Alors il est exaltant d'apprendre aux jeunes à aimer le théâtre et à en découvrir ses codes. Car leur initiation artistique repose sur un engagement fort dont l'énergie – mentale, affective et physique – et la permanence – enthousiaste, compétente et généreuse – se nourrissent d'idéaux de beauté et de valeurs humaines qui relèvent de défis décapés de toute banalité.
Le choix de la qualité
Croyant bien faire, écoles et familles se laissent souvent abuser par des propositions démagogiques, médiocres ou régressives qui n'ont rien à voir avec les enjeux émancipateurs véritables de l'éducation artistique de la jeunesse.
L'art du théâtre, antidote à la myopie du sens, est un mélange harmonieux d'invention, de questionnement, de complicité, de vivacité et de beauté. A la croisée de l'intime et du collectif, il concourt à la construction intellectuelle et affective de la personne, au développement de la sociabilité et à l'élaboration de la conscience citoyenne.
Quand tout est montré, il n'y a plus rien à penser ! L'ennemi n°1, c'est donc le réalisme figuratif qui ignore que le théâtre est une fiction recourant à la métaphore ou à la métonymie, à l'allusion ou à la suggestion. Un camaïeu de tissus peut évoquer une saison, un jeu de lumières peut suggérer une ambiance, un élément de costume suffit à identifier un personnage, un objet peut susciter l'idée d'un lieu... Le théâtre est l'espace de la pensée symbolique, une des formes les plus achevées de l'esprit humain.
L'ennemi n°2, c'est ignorer que le théâtre est un art du récit aux cheminements parfois complexes, aux détours nécessaires au développement de l'imagination. Trouver le «fil rouge» de l'histoire fait partie de la dynamique mentale du spectateur. Etre attentif, accepter certaines lenteurs: l'art du théâtre se développe dans la durée, non dans la précipitation, il s'adresse à la pensée en train de s'élaborer, pendant et après la représentation. Le regard actif et l'écoute attentive sont fondateurs de l'attitude du spectateur.

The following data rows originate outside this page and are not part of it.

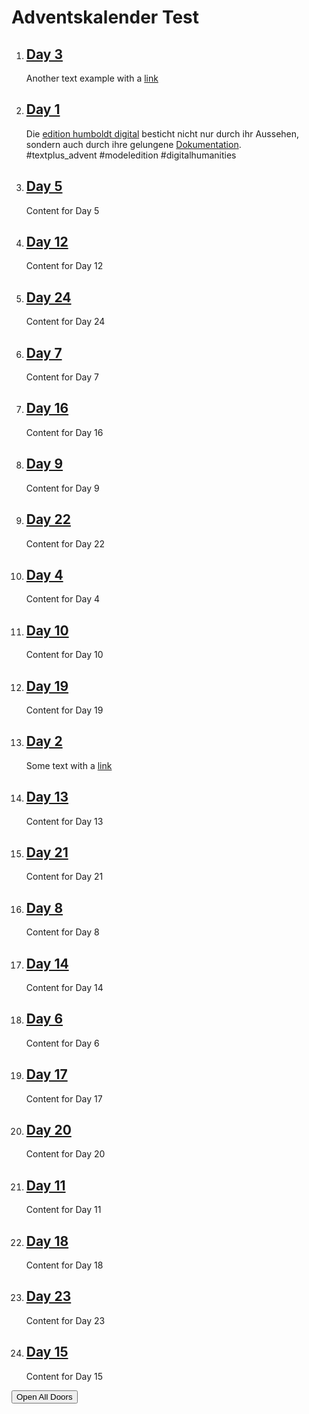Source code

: # Adventskalender Test


<link rel="stylesheet" href="style.css">
<script src="script.js"></script>

<!-- Advent Calendar HTML Start: ordered list with all the Adventskalender content.
Already in the order to be shown  -->
<div id="advent-calendar-container">
  <ol id="advent-calendar">
    <li id="day3">
      <a href="#day3">
        <h2>Day 3</h2>
      </a>
      <p>
        Another text example with a <a href="http://example.com">link</a>
      </p>
      <div class="short-title" style="display: none;">Day 3 Title</div>
    </li>  
    <li id="day1">
      <a href="#day1">
        <h2>Day 1</h2>
      </a>
      <img src="day1.png" alt="Image 1" style="display:none;">
      <p>
        Die <a href="https://edition-humboldt.de/index.xql?l=de">edition humboldt digital</a>
        besticht nicht nur durch ihr Aussehen, sondern auch durch ihre gelungene
        <a href="https://edition-humboldt.de/about/index.xql?id=H0016212&l=de">Dokumentation</a>.
        <br>#textplus_advent #modeledition #digitalhumanities
      </p>
      <div class="short-title" style="display: none;">Edition Humboldt Digital</div>
    </li>
    <li id="day5" >
      <a href="#day5">
        <h2>Day 5</h2>
      </a>
      <p>Content for Day 5</p>
      <div class="short-title" style="display: none;">Pessoa Digital</div>
    </li>
    <li id="day12">
      <a href="#day12">
        <h2>Day 12</h2>
      </a>
      <p>Content for Day 12</p>
      <div class="short-title" style="display: none;">Day 12 Title</div>
    </li>
    <li id="day24">
      <a href="#day24">
        <h2>Day 24</h2>
      </a>
      <p>Content for Day 24</p>
      <div class="short-title" style="display: none;">Day 24 Title</div>
    </li>
    <li id="day7">
      <a href="#day7">
        <h2>Day 7</h2>
      </a>
      <p>Content for Day 7</p>
      <div class="short-title" style="display: none;">Day 7 Title</div>
    </li>
    <li id="day16">
      <a href="#day16">
        <h2>Day 16</h2>
      </a>
      <p>Content for Day 16</p>
      <div class="short-title" style="display: none;">Day 16 Title</div>
    </li>
    <li id="day9">
      <a href="#day9">
        <h2>Day 9</h2>
      </a>
      <p>Content for Day 9</p>
      <div class="short-title" style="display: none;">Day 9 Title</div>
    </li>
    <li id="day22">
      <a href="#day22">
        <h2>Day 22</h2>
      </a>
      <p>Content for Day 22</p>
      <div class="short-title" style="display: none;">Day 22 Title</div>
    </li>
    <li id="day4">
      <a href="#day4">
        <h2>Day 4</h2>
      </a>
      <p>Content for Day 4</p>
      <div class="short-title" style="display: none;">Day 4 Title</div>
    </li>
    <li id="day10">
      <a href="#day10">
        <h2>Day 10</h2>
      </a>
      <p>Content for Day 10</p>
      <div class="short-title" style="display: none;">Day 10 Title</div>
    </li>
    <li id="day19">
      <a href="#day19">
        <h2>Day 19</h2>
      </a>
      <p>Content for Day 19</p>
      <div class="short-title" style="display: none;">Day 19 Title</div>
    </li>
    <li id="day2">
      <a href="#day2">
        <h2>Day 2</h2>
      </a>
      <p>Some text with a <a href="http://example.com">link</a></p>
      <div class="short-title" style="display: none;">Day 2 Title</div>
    </li>
    <li id="day13">
      <a href="#day13">
        <h2>Day 13</h2>
      </a>
      <p>Content for Day 13</p>
      <div class="short-title" style="display: none;">Day 13 Title</div>
    </li>
    <li id="day21">
      <a href="#day21">
        <h2>Day 21</h2>
      </a>
      <p>Content for Day 21</p>
      <div class="short-title" style="display: none;">Day 21 Title</div>
    </li>
    <li id="day8">
      <a href="#day8">
        <h2>Day 8</h2>
      </a>
      <p>Content for Day 8</p>
      <div class="short-title" style="display: none;">Day 8 Title</div>
    </li>
    <li id="day14">
      <a href="#day14">
        <h2>Day 14</h2>
      </a>
      <p>Content for Day 14</p>
      <div class="short-title" style="display: none;">Day 14 Title</div>
    </li>
    <li id="day6">
      <a href="#day6">
        <h2>Day 6</h2>
      </a>
      <p>Content for Day 6</p>
      <div class="short-title" style="display: none;">Day 6 Title</div>
    </li>
    <li id="day17">
      <a href="#day17">
        <h2>Day 17</h2>
      </a>
      <p>Content for Day 17</p>
      <div class="short-title" style="display: none;">Day 17 Title</div>
    </li>
    <li id="day20">
      <a href="#day20">
        <h2>Day 20</h2>
      </a>
      <p>Content for Day 20</p>
      <div class="short-title" style="display: none;">Day 20 Title</div>
    </li>
    <li id="day11">
      <a href="#day11">
        <h2>Day 11</h2>
      </a>
      <p>Content for Day 11</p>
      <div class="short-title" style="display: none;">Day 11 Title</div>
    </li>
    <li id="day18">
      <a href="#day18">
        <h2>Day 18</h2>
      </a>
      <p>Content for Day 18</p>
      <div class="short-title" style="display: none;">Day 18 Title</div>
    </li>
    <li id="day23">
      <a href="#day23">
        <h2>Day 23</h2>
      </a>
      <p>Content for Day 23</p>
      <div class="short-title" style="display: none;">Day 23 Title</div>
    </li>
    <li id="day15">
      <a href="#day15">
        <h2>Day 15</h2>
      </a>
      <p>Content for Day 15</p>
      <div class="short-title" style="display: none;">Day 15 Title</div>
    </li>
  </ol>
  <!-- Add overlay element - this will be the "popup" box with the content
  of each door -->
  <div id="overlay" style="display:none;">
    <div id="overlay-content">
      <button id="close-button">&times;</button>
      <h2 id="overlay-title"></h2>
      <img id="overlay-image" src="" alt="Overlay Image">
      <p id="overlay-text"></p>
    </div>
  </div>
  <!-- Add button to open all "openable" doors -->
  <button id="open-all-doors">Open All Doors</button>
</div>




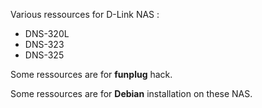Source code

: Various ressources for D-Link NAS :
  * DNS-320L
  * DNS-323
  * DNS-325
  
Some ressources are for **funplug** hack.

Some ressources are for **Debian** installation on these NAS.
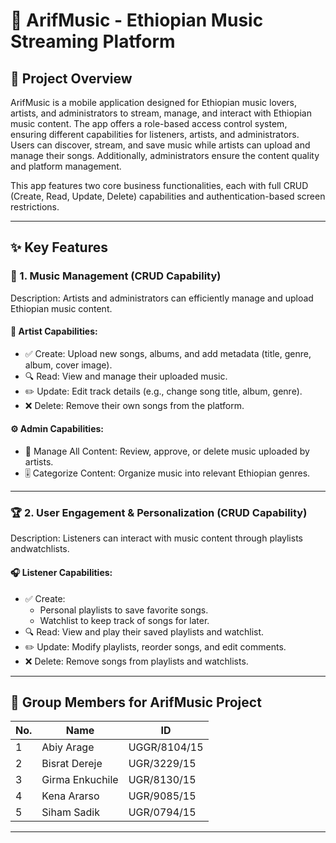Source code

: # 📀 ArifMusic - Ethiopian Music Streaming Platform

## 📌 Project Overview  
ArifMusic is a mobile application designed for Ethiopian music lovers, artists, and administrators to stream, manage, and interact with Ethiopian music content. The app offers a role-based access control system, ensuring different capabilities for listeners, artists, and administrators. Users can discover, stream, and save music while artists can upload and manage their songs. Additionally, administrators ensure the content quality and platform management.  

This app features two core business functionalities, each with full CRUD (Create, Read, Update, Delete) capabilities and authentication-based screen restrictions.  

---

## ✨ Key Features  

### 🎵 1. Music Management (CRUD Capability)  
Description: Artists and administrators can efficiently manage and upload Ethiopian music content.  

#### 🎤 Artist Capabilities:  
- ✅ Create: Upload new songs, albums, and add metadata (title, genre, album, cover image).  
- 🔍 Read: View and manage their uploaded music.  
- ✏️ Update: Edit track details (e.g., change song title, album, genre).  
- ❌ Delete: Remove their own songs from the platform.  

#### ⚙️ Admin Capabilities:  
- 📂 Manage All Content: Review, approve, or delete music uploaded by artists.  
- 🎚 Categorize Content: Organize music into relevant Ethiopian genres.  

---

### 🏆 2. User Engagement & Personalization (CRUD Capability)  
Description: Listeners can interact with music content through playlists andwatchlists.  

#### 🎧 Listener Capabilities:  
- ✅ Create:  
  - Personal playlists to save favorite songs.  
  - Watchlist to keep track of songs for later.
- 🔍 Read: View and play their saved playlists and watchlist.  
- ✏️ Update: Modify playlists, reorder songs, and edit comments.  
- ❌ Delete: Remove songs from playlists and watchlists.  

---


## 👥 Group Members for ArifMusic Project  

| No. | Name | ID |
|----|------|------|
| 1 | Abiy Arage | UGGR/8104/15 |
| 2 | Bisrat Dereje | UGR/3229/15 |
| 3 | Girma Enkuchile | UGR/8130/15 |
| 4 | Kena Ararso | UGR/9085/15 |
| 5 | Siham Sadik | UGR/0794/15 |

---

Des rituels pour faire aimer
Manger et parler en regardant, cela se fait devant son poste de télévision. Arriver ou sortir de la salle à n'importe quel moment, cela se fait au cinéma.
Pas au théâtre !
Aller au théâtre, c'est participer à un cérémonial communautaire, à un rituel initiatique qui s'apprend. Collectif partagé, le théâtre, expérience éthique et esthétique, crée aussi du lien social. Et les rites de passage sont la mère de toute éducation: apprendre à aimer et aimer apprendre !
Informer
Quand on va au théâtre avec ses élèves, on s'informe au préalable. Cette recherche de renseignements donne sens à la sortie théâtrale et crée le désir, prémisses éducatives du comportement «amoureux».
Motiver
Le théâtre est pluriel et infini: osez l'inconnu et vos élèves feront des découvertes inattendues et inespérées. Ils apprendront à se laisser surprendre pour entrer progressivement dans les mystères de la création artistique. Comme dans l'acte d'aimer !
Ne pas dévoiler l'histoire ni déflorer la réalisation scénique: l'idéal consiste à mettre ses élèves en appétit et à les embarquer dans une belle aventure. Et le charme opère: les enfants sautent «de l'autre côté du miroir» et entrent dans l'univers de la fiction.
S'imprégner
Se rendre au théâtre, c'est souvent braver les énervements dus aux embouteillages de la circulation ou aux contrariétés des transports en commun. Prévoyez d'arriver un peu avant l'heure afin que vos élèves s'imprègnent de l'atmosphère du lieu et se mettent dans les meilleures conditions de visionnement du spectacle.
Apprendre à aimer le théâtre, c'est aussi se rendre dans une salle bien adaptée: comment réellement apprécier la «magie» d'une représentation si elle se déroule dans un réfectoire aux relents de cuisine ou une salle non occultée aux sièges inconfortables ?
Apprécier l'accueil
On ne passe pas si facilement de l'agitation extérieure de l'arrivée à l'attention interne requise par la représentation. Vous devez donc vous sentir accueillis ! Vous apprécierez alors le petit mot de bienvenue et la présentation de la séance par un responsable du lieu heureux d'offrir au public un moment de bonheur. Vos jeunes spectateurs seront silencieux et orienteront leur attention vers la scène. Et vous vous rendrez compte que vous avez bien fait de venir.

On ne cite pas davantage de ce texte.